Tuesday 15 March 2011

This Gun for Hire (1942) - A very sinister undercurrent of violence

Viewing context:
Film Noir box set. After having seen some truly great films so far (Out of The Past, The Blue Dahlia, Killers and Double Indemnity), this one didn't quite have the same impact or cohesion.

Creators:
Directed by Frank Tuttle. I haven't seen anything else from him but it looks like he was much better known for directing comedies. Screenplay by Albert Maltz, who seems to have a more interesting resume, in the Western genre with the Jimmy Stewart fronted Broken Arrow and the Clint Eastwood vehicle Two Mules for Sister Sara and the intriguing noir-looking Naked City (will track this one down).
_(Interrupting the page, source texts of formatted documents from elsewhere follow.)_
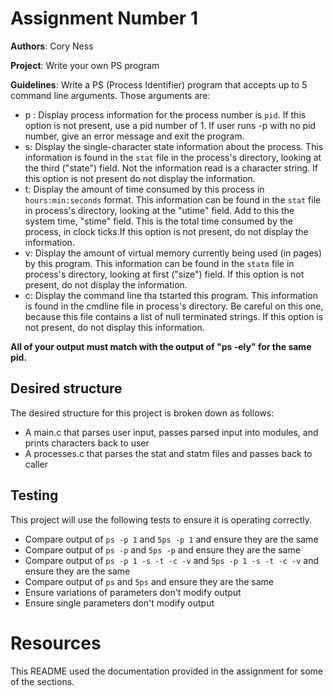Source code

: # Assignment Number 1

**Authors**: Cory Ness

**Project**: Write your own PS program

**Guidelines**: Write a PS (Process Identifier) program that accepts up to 5 command line arguments. Those arguments are:
 - p <pid>: Display process information for the process number is `pid`. If this option is not present, use a pid number of 1. If user runs -p with no pid number, give an error message and exit the program.
 - s: Display the single-character state information about the process. This information is found in the `stat` file in the process's directory, looking at the third ("state") field. Not the information read is a character string. If this option is not present do not display the information.
 - t: Display the amount of time consumed by this process in `hours:min:seconds` format. This information can be found in the `stat` file in process's directory, looking at the "utime" field. Add to this the system time, "stime" field. This is the total time consumed by the process, in clock ticks.If this option is not present, do not display the information.
 - v: Display the amount of virtual memory currently being used (in pages) by this program. This information can be found in the `statm` file in process's directory, looking at first ("size") field. If this option is not present, do not display the information.
 - c: Display the command line tha tstarted this program. This information is found in the cmdline file in process's directory. Be careful on this one, because this file contains a list of null terminated strings. If this option is not present, do not display this information.

**All of your output must match with the output of "ps -ely" for the same pid.**

## Desired structure
The desired structure for this project is broken down as follows:
 - A main.c that parses user input, passes parsed input into modules, and prints characters back to user
 - A processes.c that parses the stat and statm files and passes back to caller

## Testing
This project will use the following tests to ensure it is operating correctly.
 - Compare output of `ps -p 1` and `5ps -p 1` and ensure they are the same
 - Compare output of `ps -p` and `5ps -p` and ensure they are the same
 - Compare output of `ps -p 1 -s -t -c -v` and `5ps -p 1 -s -t -c -v` and ensure they are the same
 - Compare output of `ps` and `5ps` and ensure they are the same
 - Ensure variations of parameters don't modify output
 - Ensure single parameters don't modify output

# Resources
This README used the documentation provided in the assignment for some of the sections.
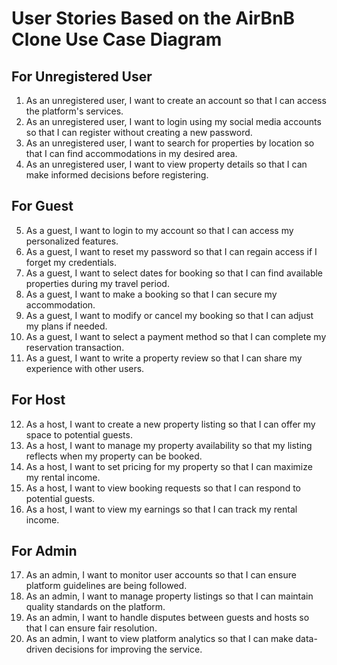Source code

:# User Stories Based on the AirBnB Clone Use Case Diagram

## For Unregistered User
1. As an unregistered user, I want to create an account so that I can access the platform's services.
2. As an unregistered user, I want to login using my social media accounts so that I can register without creating a new password.
3. As an unregistered user, I want to search for properties by location so that I can find accommodations in my desired area.
4. As an unregistered user, I want to view property details so that I can make informed decisions before registering.

## For Guest
5. As a guest, I want to login to my account so that I can access my personalized features.
6. As a guest, I want to reset my password so that I can regain access if I forget my credentials.
7. As a guest, I want to select dates for booking so that I can find available properties during my travel period.
8. As a guest, I want to make a booking so that I can secure my accommodation.
9. As a guest, I want to modify or cancel my booking so that I can adjust my plans if needed.
10. As a guest, I want to select a payment method so that I can complete my reservation transaction.
11. As a guest, I want to write a property review so that I can share my experience with other users.

## For Host
12. As a host, I want to create a new property listing so that I can offer my space to potential guests.
13. As a host, I want to manage my property availability so that my listing reflects when my property can be booked.
14. As a host, I want to set pricing for my property so that I can maximize my rental income.
15. As a host, I want to view booking requests so that I can respond to potential guests.
16. As a host, I want to view my earnings so that I can track my rental income.

## For Admin
17. As an admin, I want to monitor user accounts so that I can ensure platform guidelines are being followed.
18. As an admin, I want to manage property listings so that I can maintain quality standards on the platform.
19. As an admin, I want to handle disputes between guests and hosts so that I can ensure fair resolution.
20. As an admin, I want to view platform analytics so that I can make data-driven decisions for improving the service.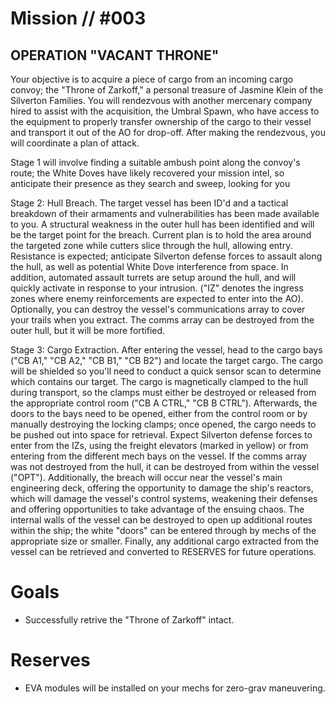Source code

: # Mission // #003
## OPERATION "VACANT THRONE"

Your objective is to acquire a piece of cargo from an incoming cargo convoy; the "Throne of Zarkoff," a personal treasure of Jasmine Klein of the Silverton Families. You will rendezvous with another mercenary company hired to assist with the acquisition, the Umbral Spawn, who have access to the equipment to properly transfer ownership of the cargo to their vessel and transport it out of the AO for drop-off. After making the rendezvous, you will coordinate a plan of attack.

Stage 1 will involve finding a suitable ambush point along the convoy's route; the White Doves have likely recovered your mission intel, so anticipate their presence as they search and sweep, looking for you

Stage 2: Hull Breach. The target vessel has been ID'd and a tactical breakdown of their armaments and vulnerabilities has been made available to you. A structural weakness in the outer hull has been identified and will be the target point for the breach. Current plan is to hold the area around the targeted zone while cutters slice through the hull, allowing entry. Resistance is expected; anticipate Silverton defense forces to assault along the hull, as well as potential White Dove interference from space. In addition, automated assault turrets are setup around the hull, and will quickly activate in response to your intrusion. ("IZ" denotes the ingress zones where enemy reinforcements are expected to enter into the AO). Optionally, you can destroy the vessel's communications array to cover your trails when you extract. The comms array can be destroyed from the outer hull, but it will be more fortified.

Stage 3: Cargo Extraction. After entering the vessel, head to the cargo bays ("CB A1," "CB A2," "CB B1," "CB B2") and locate the target cargo. The cargo will be shielded so you'll need to conduct a quick sensor scan to determine which contains our target. The cargo is magnetically clamped to the hull during transport, so the clamps must either be destroyed or released from the appropriate control room ("CB A CTRL," "CB B CTRL"). Afterwards, the doors to the bays need to be opened, either from the control room or by manually destroying the locking clamps; once opened, the cargo needs to be pushed out into space for retrieval. Expect Silverton defense forces to enter from the IZs, using the freight elevators (marked in yellow) or from entering from the different mech bays on the vessel.
If the comms array was not destroyed from the hull, it can be destroyed from within the vessel ("OPT"). Additionally, the breach will occur near the vessel's main engineering deck, offering the opportunity to damage the ship's reactors, which will damage the vessel's control systems, weakening their defenses and offering opportunities to take advantage of the ensuing chaos.
The internal walls of the vessel can be destroyed to open up additional routes within the ship; the white "doors" can be entered through by mechs of the appropriate size or smaller.
Finally, any additional cargo extracted from the vessel can be retrieved and converted to RESERVES for future operations. 

# Goals
- Successfully retrive the "Throne of Zarkoff" intact.

# Reserves
- EVA modules will be installed on your mechs for zero-grav maneuvering.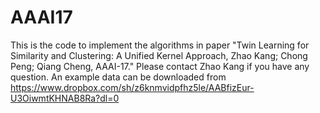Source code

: # AAAI17
 This is the code to implement the algorithms in paper
"Twin Learning for Similarity  and Clustering: A Unified Kernel Approach,
Zhao Kang; Chong Peng; Qiang Cheng, AAAI-17." 
Please contact Zhao Kang if you have any question.
An example data can be downloaded from https://www.dropbox.com/sh/z6knmvidpfhz5le/AABfizEur-U3OiwmtKHNAB8Ra?dl=0
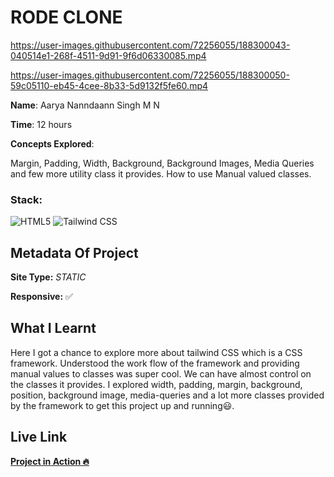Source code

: # RODE CLONE

https://user-images.githubusercontent.com/72256055/188300043-040514e1-268f-4511-9d91-9f6d06330085.mp4

https://user-images.githubusercontent.com/72256055/188300050-59c05110-eb45-4cee-8b33-5d9132f5fe60.mp4

**Name**: Aarya Nanndaann Singh M N

**Time**:  12 hours

**Concepts Explored**:

 Margin, Padding, Width, Background, Background Images, Media Queries and few more utility class it provides. How to use Manual valued classes. 

### **Stack**:

![HTML5](https://img.shields.io/badge/-HTML5-orange)
![Tailwind CSS](https://img.shields.io/badge/-Tailwind_CSS-blue)



## Metadata Of Project
**Site Type:** *STATIC*

**Responsive:** ✅

## What I Learnt

Here I got a chance to explore more about tailwind CSS which is a CSS framework. Understood the work flow of the framework and providing manual values to classes was super cool. We can have almost control on the classes it provides. I explored width, padding, margin, background, position, background image, media-queries and a lot more classes provided by the framework to get this project up and running😃.

## Live Link
**[Project in Action 🔥](https://rode-aarya.netlify.app/)**

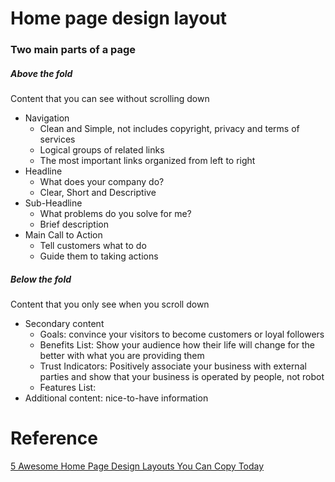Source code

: # Home page design layout

### Two main parts of a page

##### Above the fold
Content that you can see without scrolling down
* Navigation
  - Clean and Simple, not includes copyright, privacy and terms of services
  - Logical groups of related links
  - The most important links organized from left to right
* Headline
  - What does your company do?
  - Clear, Short and Descriptive
* Sub-Headline
  - What problems do you solve for me?
  - Brief description
* Main Call to Action
  - Tell customers what to do
  - Guide them to taking actions

##### Below the fold
Content that you only see when you scroll down
* Secondary content
  - Goals: convince your visitors to become customers or loyal followers
  - Benefits List: Show your audience how their life will change for the better with what you are providing them
  - Trust Indicators: Positively associate your business with external parties and show that your business is operated by people, not robot
  - Features List:
* Additional content: nice-to-have information

# Reference
[5 Awesome Home Page Design Layouts You Can Copy Today](https://www.websitebuilderexpert.com/designing-websites/awesome-home-page-design-layouts/)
He was joined by another genre film writer, W.R. Burnett (Scarface and The Asphalt Jungle).

What happened:
A pretty intense, morally ambiguous hitman/gangster-type, Philip Raven (Alan Ladd) kills a couple'a people in order to acquire something for his paymaster. After then being set up by said paymaster, he goes after him, to do what a hitman does best. On route (literally on the train - symbolically representing a chronotope of transition) he comes across Ellen Graham (Veronica Lake), an entertainer/magician recently hired by Raven's former employer and to top off the string of convenient coincidences she is engaged to the detective that is hunting Raven.

What I liked:
genuinely sinister violent undertone: Individual shots caught the darkness and the stark contrast representing the fragmented sinisterness of the society depicted. This added to the already strong undercurrent of violence. Not cartoony/Hollywood violence of spectacle, but a really sinister and brutal violence sweltering under society. This was introduced immediately as Raven has no qualms about killing the innocent, unarmed female bystander on that opening job.

What unimpressed:
Back heavy: The first hour or so of the film didn't reveal anything, nor did it have me particularly intrigued as to what may be revealed. Once Raven's upbringing had been revealed and the unpatriotic business transactions that the antagonists were committing were uncovered, the film shifted a gear or two. This just seemed like it was all tacked onto the end though, with the rest of it sort of just plodding through the motions.
Disjointed editing: The editing was unforgivably jarring. I can only imagine it must have been intentional considering its consistency, but frequently when cutting from a medium shot to a closer shot, the characters would almost be in a completely different positions, looking in a different directions or sometimes just appear as if they are in a different scene altogether. It was really strange. It could have been an intentional attempt to heighten the uneasiness or emphasise distraction and that things aren't as they seem, but to be honest it just seemed a bit sloppy. The weird thing is though, that I never really notice this, but it has happened three times this month - see American History X and 25th Hour (once I post them).

Themes:
Patriotic sociopaths are OK?: You can be a cold blooded sociopath, so long as you are a patriotic one? That's what impression I got anyway, but as eluded to earlier, the end seemed a little shabbily grafted on, so don't know how much to read into that.
A Hollywood film that really attacked the free market: One thing that was very explicit though was the commentary on the free market post WW2. This was a time when central planning and some form of communal responsibility and left leaning sensibility was actually in vogue in the US (as brief a period as this turned out to be). The film exposed the amorality of free market capitalism, while exploiting the nationalistic sentiment that would have been prominent throughout the country, by showing how these individuals will do anything to make a profit, including directly dealing with the enemy of the time. The way the film exploited this nationalistic sentiment to bull up the villainous nature of these free marketeers compared to the revealed patriotism of Raven problematically made his killing of innocents and woman-slapping appear acceptable.

Scene of the film:
The reveal of Raven's troubled upbringing, showing how broken homes - of which there will be many following the war - and violence - that the world had just witnessed plenty of - harbours sociopaths and criminality. Not only did these insights open up (belatedly kickstart) the narrative, but it was performed intensely by Ladd.

Performance:
Veronica Lake: Apart from that one scene from Ladd, which was the most compellingly acted scene in the film, Lake was much more consistent, fluent, natural and engaging.